There are six key areas where the industry has invested and innovated:
Recycling: Waste and recycling companies are constantly investing in recycling, improving processes and techniques. Vast improvements have resulted, such as continual advancements in single-stream recycling, in which customers can dump everything in one bin and recycling companies sort through it for them, sharply improving recycling rates and reducing the burden of sorting on the customer. These advances in recycling also reduce truck count and therefore emissions.
Collection and disposal technology: Innovations are on clear display at any of the large waste collection and disposal companies today. Automated sensors provide alerts that containers are full and need servicing. Advanced disk screens, magnets and optical sorters identify and separate recyclables. Trucks running on compressed natural gas—cleaner and quieter than diesel—travel on highly efficient routes for trash pickups scheduled by mobile apps and logistics software. In-vehicle systems monitor and ensure driver safety and collect information on vehicle efficiency.
Route efficiency and density: Optimal routing is critical to reducing emissions and protecting the environment, and companies have invested in highly-sophisticated IT systems and route optimization software. Highly automated trucks with robotic arms further increase efficiency along existing routes, reducing the time between stops, decreasing emissions and enhancing worker safety. Unlike personal transport, point-to-point pickups for residential and commercial waste are not economically viable or environmentally helpful, burning more fuel and increasing truck congestion. While the industry has long offered point-to-point collection to some customers, the point-to-point method is less time- and energy-efficient at scale than well-defined routes with predictable disposal practices.
Modernizing landfills: The industry has harnessed economies of scale and science, improving landfills and making “garbage dumps” a thing of the past. Today’s highly engineered modern landfills operate under strict federal and state regulations to ensure the protection of health and the environment. Many of today’s landfills trap gases to generate electricity and heat for homes and businesses. Integrated geomembrane solar panel systems, enabling the production of clean, sustainable energy, cover many of the landfills run by large disposal companies. The industry is also advancing carbon sequestration in landfills, preventing carbon from re-entering the atmosphere.

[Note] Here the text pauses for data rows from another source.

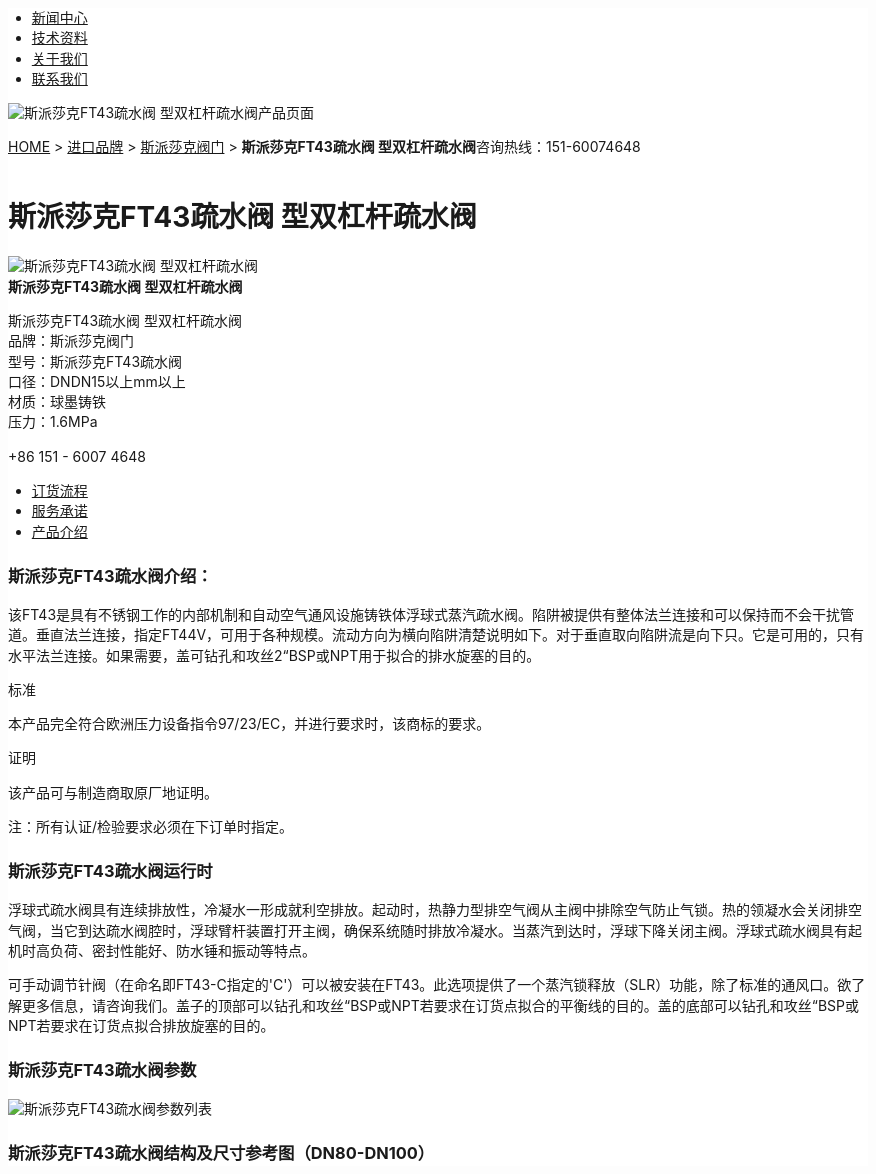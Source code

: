 -   [新闻中心](/news "新闻中心")
-   [技术资料](/services "技术资料")
-   [关于我们](/about.html "关于我们")
-   [联系我们](/contact.html "技术支持")

![斯派莎克FT43疏水阀 型双杠杆疏水阀产品页面](/skin/web/img/header_pd.jpg)

[HOME](/) > [进口品牌](/import/) > [斯派莎克阀门](/SpiraxSarco/) > **斯派莎克FT43疏水阀 型双杠杆疏水阀**咨询热线：151-60074648

# 斯派莎克FT43疏水阀 型双杠杆疏水阀

![斯派莎克FT43疏水阀 型双杠杆疏水阀](/uploads/140527/1-14052H24220317.jpg)  
**斯派莎克FT43疏水阀 型双杠杆疏水阀**

斯派莎克FT43疏水阀 型双杠杆疏水阀  
品牌：斯派莎克阀门  
型号：斯派莎克FT43疏水阀  
口径：DNDN15以上mm以上  
材质：球墨铸铁  
压力：1.6MPa  

+86 151 - 6007 4648

-   [订货流程](javascript:navactive(1);)
-   [服务承诺](javascript:navactive(2);)
-   [产品介绍](javascript:navactive(3);)

### 斯派莎克FT43疏水阀介绍：

该FT43是具有不锈钢工作的内部机制和自动空气通风设施铸铁体浮球式蒸汽疏水阀。陷阱被提供有整体法兰连接和可以保持而不会干扰管道。垂直法兰连接，指定FT44V，可用于各种规模。流动方向为横向陷阱清楚说明如下。对于垂直取向陷阱流是向下只。它是可用的，只有水平法兰连接。如果需要，盖可钻孔和攻丝2“BSP或NPT用于拟合的排水旋塞的目的。 

标准

本产品完全符合欧洲压力设备指令97/23/EC，并进行要求时，该商标的要求。 

证明

该产品可与制造商取原厂地证明。 

注：所有认证/检验要求必须在下订单时指定。

### 斯派莎克FT43疏水阀运行时

浮球式疏水阀具有连续排放性，冷凝水一形成就利空排放。起动时，热静力型排空气阀从主阀中排除空气防止气锁。热的领凝水会关闭排空气阀，当它到达疏水阀腔时，浮球臂杆装置打开主阀，确保系统随时排放冷凝水。当蒸汽到达时，浮球下降关闭主阀。浮球式疏水阀具有起机时高负荷、密封性能好、防水锤和振动等特点。

可手动调节针阀（在命名即FT43-C指定的'C'）可以被安装在FT43。此选项提供了一个蒸汽锁释放（SLR）功能，除了标准的通风口。欲了解更多信息，请咨询我们。盖子的顶部可以钻孔和攻丝“BSP或NPT若要求在订货点拟合的平衡线的目的。盖的底部可以钻孔和攻丝“BSP或NPT若要求在订货点拟合排放旋塞的目的。

### 斯派莎克FT43疏水阀参数

![斯派莎克FT43疏水阀参数列表](/uploads/allimg/140527/1-14052H14023H2.gif)

### 斯派莎克FT43疏水阀结构及尺寸参考图（DN80-DN100）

Safety: Leading companies continuously improve safety, an issue of critical importance to an industry that navigates 30-ton trucks through family neighborhoods. They also require all drivers to qualify through rigorous training at specially designed facilities, and continue to reduce accident and injury rates year after year.
Customer Tools: Larger companies have also invested in customer-facing technology—whether online or mobile apps—to make it easier to start a service, schedule extra pick-up, pay bills or to get customer push notifications, to name just a few.
The complexity of the waste ecosystem has never been greater, and the industry has grown to account for this, now employing nearly half a million people in the U.S. The industry takes great pride in finding innovative ways to improve efficiency and operate safely, while reducing environmental impact. It’s what consumers—and our planet—deserve.
Kevin Kraushaar is Interim President and CEO of the National Waste & Recycling Association.